In questi ultimi cinquant’anni della nostra storia Cavanis la Congregazione è stata “in uscita”. É sempre suggestivo il viaggio attraverso la propria storia, fino a raggiungere quel nocciolo duro, sereno e immutabile che si chiama consapevolezza. Accettare di non avere sempre vinto, di non aver avuto sempre ragione, di non aver vissuto la missione Cavanis con coerenza, nella fedeltà alla povertà evangelica e al carisma, significa voler imparare dagli errori fatti, per non lasciarsi schiacciare da pensieri negativi e scoprire che nonostante le nostre infedeltà, il Signore ha operato “meraviglie”. Non sempre abbiamo vestito “l’abito dell’uomo spirituale”, umile di cuore, aperto alle novità dello Spirito, vicino “alle ferite della povera gioventù dispersa”, scartati e sofferenti che versa olio e vino sulle ferite della povera figliolanza dispersa, donando “sapore” oltre che “sapere”. Non sempre abbiamo insegnato con “autorità”, né evitato tra di noi i peccati della comunicazione:disinformazione, calunnia, diffamazione. La comunicazione è qualcosa di “sacro”, bisogna farla con “onestà e autenticità”. La nostra inesperienza, improvvisazione e autosufficienza ci hanno fatto confondere la testimonianza del Vangelo e del carisma con il nostro protagonismo personale. Ora, siamo chiamati a ricominciare da Cristo, ricevere da lui un “collirio”per “ungere gli occhi e recuperare la vista” (Ap 3, 18), ritrovare il cammino del carisma, a ripensare e a riprogrammare,l’esperienza delle “Scuole di Carità” e di qualsiasi altra opera o attività, per verificare se sono espressioni di “amore Cavanis alla povera figliolanza dispersa ed eccitare e accendere sempre più una particolare tenerezza verso la gioventù, a ciò spinta dal gusto che si dà a Dio, che l’ama con affetto distinto e del gran bene che si fa ad essa”. 
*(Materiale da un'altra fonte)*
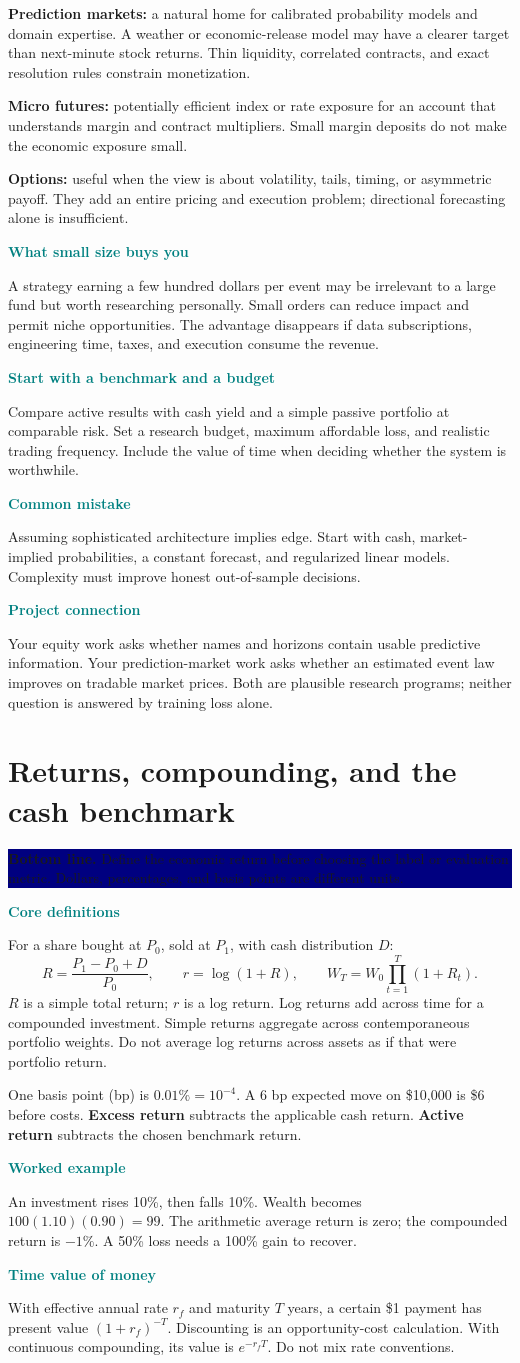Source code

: \documentclass[10pt,letterpaper]{article}
\newcommand{\bl}[1]{\noindent\colorbox{navy}{\parbox{\dimexpr\linewidth-2\fboxsep}{\color{white}\textbf{Bottom line.} #1}}\par\medskip}
\newcommand{\topic}[2]{\clearpage\section{#1}\bl{#2}}
\newcommand{\sub}[1]{\par\textbf{\textcolor{teal}{#1}}\par}
\newcommand{\ex}[1]{\sub{Worked example}#1}
\newcommand{\pit}[1]{\sub{Common mistake}#1}
\begin{document}
\textbf{Prediction markets:} a natural home for calibrated probability models and domain expertise. A weather or economic-release model may have a clearer target than next-minute stock returns. Thin liquidity, correlated contracts, and exact resolution rules constrain monetization.

\textbf{Micro futures:} potentially efficient index or rate exposure for an account that understands margin and contract multipliers. Small margin deposits do not make the economic exposure small.

\textbf{Options:} useful when the view is about volatility, tails, timing, or asymmetric payoff. They add an entire pricing and execution problem; directional forecasting alone is insufficient.
\sub{What small size buys you}
A strategy earning a few hundred dollars per event may be irrelevant to a large fund but worth researching personally. Small orders can reduce impact and permit niche opportunities. The advantage disappears if data subscriptions, engineering time, taxes, and execution consume the revenue.
\sub{Start with a benchmark and a budget}
Compare active results with cash yield and a simple passive portfolio at comparable risk. Set a research budget, maximum affordable loss, and realistic trading frequency. Include the value of time when deciding whether the system is worthwhile.
\pit{Assuming sophisticated architecture implies edge. Start with cash, market-implied probabilities, a constant forecast, and regularized linear models. Complexity must improve honest out-of-sample decisions.}
\sub{Project connection}
Your equity work asks whether names and horizons contain usable predictive information. Your prediction-market work asks whether an estimated event law improves on tradable market prices. Both are plausible research programs; neither question is answered by training loss alone.
\topic{Returns, compounding, and the cash benchmark}{Define the economic return before choosing the label or evaluation metric. Dollars, percentages, and basis points are different units.}
\sub{Core definitions}
For a share bought at $P_0$, sold at $P_1$, with cash distribution $D$:
\[R=\frac{P_1-P_0+D}{P_0},\qquad r=\log(1+R),\qquad W_T=W_0\prod_{t=1}^T(1+R_t).\]
$R$ is a simple total return; $r$ is a log return. Log returns add across time for a compounded investment. Simple returns aggregate across contemporaneous portfolio weights. Do not average log returns across assets as if that were portfolio return.

One basis point (bp) is $0.01\%=10^{-4}$. A 6 bp expected move on \$10,000 is \$6 before costs. \textbf{Excess return} subtracts the applicable cash return. \textbf{Active return} subtracts the chosen benchmark return.
\ex{An investment rises 10\%, then falls 10\%. Wealth becomes $100(1.10)(0.90)=99$. The arithmetic average return is zero; the compounded return is $-1\%$. A 50\% loss needs a 100\% gain to recover.}
\sub{Time value of money}
With effective annual rate $r_f$ and maturity $T$ years, a certain \$1 payment has present value $(1+r_f)^{-T}$. Discounting is an opportunity-cost calculation. With continuous compounding, its value is $e^{-r_fT}$. Do not mix rate conventions.
\end{document}
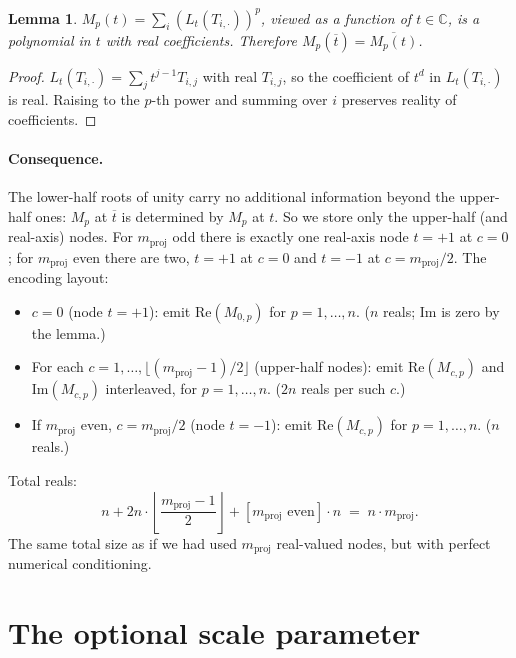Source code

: \documentclass[a4paper,11pt]{article}
\newtheorem{lemma}{Lemma}
\begin{document}
\begin{lemma}
$M_p(t) = \sum_i (L_t(T_{i, \cdot}))^p$, viewed as a function of
$t \in \mathbb{C}$, is a polynomial in $t$ with real coefficients.
Therefore $M_p(\overline{t}) = \overline{M_p(t)}$.
\end{lemma}

\begin{proof}
$L_t(T_{i, \cdot}) = \sum_j t^{j-1} T_{i, j}$ with real $T_{i, j}$, so
the coefficient of $t^d$ in $L_t(T_{i, \cdot})$ is real.  Raising to
the $p$-th power and summing over $i$ preserves reality of
coefficients.
\end{proof}

\paragraph{Consequence.}
The lower-half roots of unity carry no additional information beyond
the upper-half ones: $M_p$ at $\overline{t}$ is determined by $M_p$ at
$t$.  So we store only the upper-half (and real-axis) nodes.  For
$m_{\text{proj}}$ odd there is exactly one real-axis node $t = +1$ at
$c = 0$; for $m_{\text{proj}}$ even there are two, $t = +1$ at
$c = 0$ and $t = -1$ at $c = m_{\text{proj}}/2$.  The encoding layout:

\begin{itemize}[nosep]
  \item $c = 0$ (node $t = +1$): emit $\mathrm{Re}(M_{0, p})$ for
        $p = 1, \ldots, n$.  ($n$ reals; $\mathrm{Im}$ is zero by the
        lemma.)
  \item For each $c = 1, \ldots, \lfloor (m_{\text{proj}} - 1)/2 \rfloor$
        (upper-half nodes): emit $\mathrm{Re}(M_{c, p})$ and
        $\mathrm{Im}(M_{c, p})$ interleaved, for $p = 1, \ldots, n$.
        ($2n$ reals per such $c$.)
  \item If $m_{\text{proj}}$ even, $c = m_{\text{proj}}/2$ (node
        $t = -1$): emit $\mathrm{Re}(M_{c, p})$ for $p = 1, \ldots, n$.
        ($n$ reals.)
\end{itemize}

Total reals:
\[
  n + 2n \cdot \left\lfloor \frac{m_{\text{proj}} - 1}{2}\right\rfloor
    + [m_{\text{proj}} \text{ even}] \cdot n
  \;=\; n \cdot m_{\text{proj}}.
\]
The same total size as if we had used $m_{\text{proj}}$ real-valued
nodes, but with perfect numerical conditioning.

\section{The optional scale parameter}
\end{document}

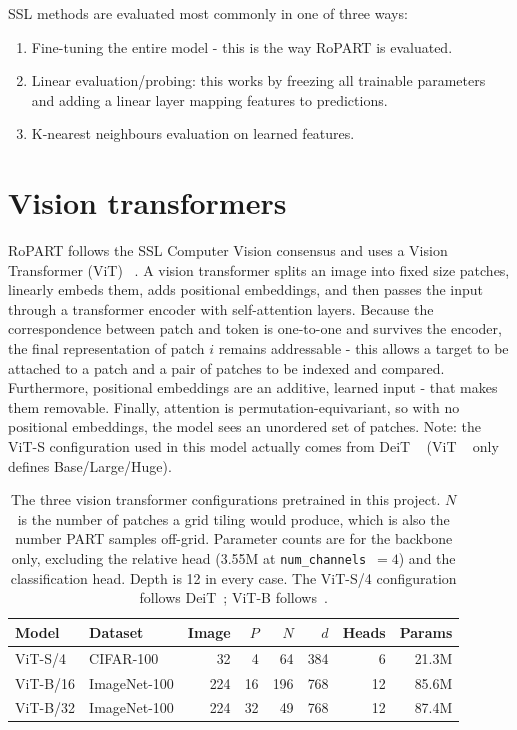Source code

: \documentclass[final_report.tex]{subfiles}
\begin{document}
SSL methods are evaluated most commonly in one of three ways:
\begin{enumerate}
\item Fine-tuning the entire model - this is the way RoPART is evaluated.
\item Linear evaluation/probing: this works by freezing all trainable parameters and adding a linear layer mapping features to predictions.
\item K-nearest neighbours evaluation on learned features.
\end{enumerate}


\section{Vision transformers}\label{sec:vit}
RoPART follows the SSL Computer Vision consensus and uses a Vision Transformer (ViT) ~\cite{vit}.  A vision transformer splits an image into fixed size patches, linearly embeds them, adds positional embeddings, and then passes the input through a transformer encoder with self-attention layers. Because the correspondence between patch and token is one-to-one and survives the encoder, the final representation of patch $i$ remains addressable - this allows a target to be attached to a patch and a pair of patches to be indexed and compared. Furthermore, positional embeddings are an additive, learned input - that makes them removable. Finally, attention is permutation-equivariant, so with no positional embeddings, the model sees an unordered set of patches. Note: the ViT-S configuration used in this model actually comes from DeiT ~\cite{deit} (ViT ~\cite{vit} only defines Base/Large/Huge). 


\begin{table}[htbp]
  \centering
  \caption[Vision transformer configurations used in this project]{The three vision
  transformer configurations pretrained in this project. $N$ is the number of patches a
  grid tiling would produce, which is also the number PART samples off-grid. Parameter
  counts are for the backbone only, excluding the relative head (3.55M at
  \texttt{num\_channels}~$=4$) and the classification head. Depth is 12 in every case.
  The ViT-S/4 configuration follows DeiT~\cite{deit}; ViT-B follows~\cite{vit}.}
  \label{tab:vit-configs}
  \begin{tabular}{llrrrrrr}
    \toprule
    Model     & Dataset      & Image & $P$ & $N$ & $d$ & Heads & Params \\
    \midrule
    ViT-S/4   & CIFAR-100    & 32    & 4   & 64  & 384 & 6     & 21.3M \\
    ViT-B/16  & ImageNet-100 & 224   & 16  & 196 & 768 & 12    & 85.6M \\
    ViT-B/32  & ImageNet-100 & 224   & 32  & 49  & 768 & 12    & 87.4M \\
    \bottomrule
  \end{tabular}
\end{table}
\end{document}
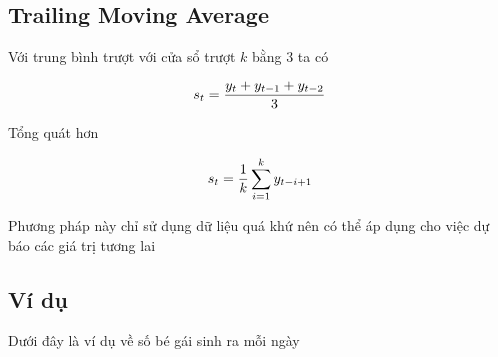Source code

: \documentclass[
]{book}
\begin{document}
\subsection{Trailing Moving Average}\label{trailing-moving-average}

Với trung bình trượt với cửa sổ trượt \(k\) bằng 3 ta có

\[\begin{aligned}
\Large s_{t} = \frac{y_{t} + y_{t - 1} + y_{t - 2}}{3}
\end{aligned}\]

Tổng quát hơn

\[\begin{aligned}
\Large s_{t} = \frac{1}{k} \sum^{k}_{i=1}{y_{t-i+1}}
\end{aligned}\]

Phương pháp này chỉ sử dụng dữ liệu quá khứ nên có thể áp dụng cho việc dự báo các giá trị tương lai

\subsection{Ví dụ}\label{vuxed-dux1ee5}

Dưới đây là ví dụ về số bé gái sinh ra mỗi ngày
\end{document}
Nei Paesi dove siamo inviati come missionari delle “Scuole di Carità”, siamo chiamati a verificare cosa “resta” dell’anima del carisma così com’è stato testimoniato da P. Antonio e P. Marco Cavanis. Dopo cinquant’anni, sono pochi i Cavanis impegnati nelle “Opere secondo il carisma”, diventate “opere sociali” o “aziende scolastiche”, dove spesso manca l’anima che le ha create, la Carità. Non basta assolutamente presentare numeri, apparenze di edifici grandiosi, in una parola, la “quantità”. Senza identità carismatica chiara in noi religiosi Cavanis, se un giovane si sentisse interessato a scoprire la volontà di Dio a riguardo della sua vita, l’ultimo posto a cui penserebbe è una comunità Cavanis. Non bastano i soldi, i progetti, le proposte o realizzazioni più o meno intelligenti, se non ci si mette in gioco a livello personale, se non si incontrano i ragazzi, facendoli sentire conosciuti e amati, siamo “bronzi che tintinnano”.

La nostra esperienza missionaria educativa è iniziata in Brasile, 50 anni fa, con “Scuole materne”, presenza in Scuole statali e le “Case do Menor”, secondo le direttive dello “Statuto dei bambini e degli adolescenti”, poi si è diffusa in altri Paesi di Europa, America Latina, Africa, Asia. P. Antonio e P. Marco Cavanis, nella missione educativa, hanno vissuto e testimoniato la gratuità assoluta dell’amore del Padre, non hanno “parlato” dei giovani con aria di superiorità, hanno compreso la loro disperazione e le tragiche cause del loro disagio e hanno donato la loro la vita.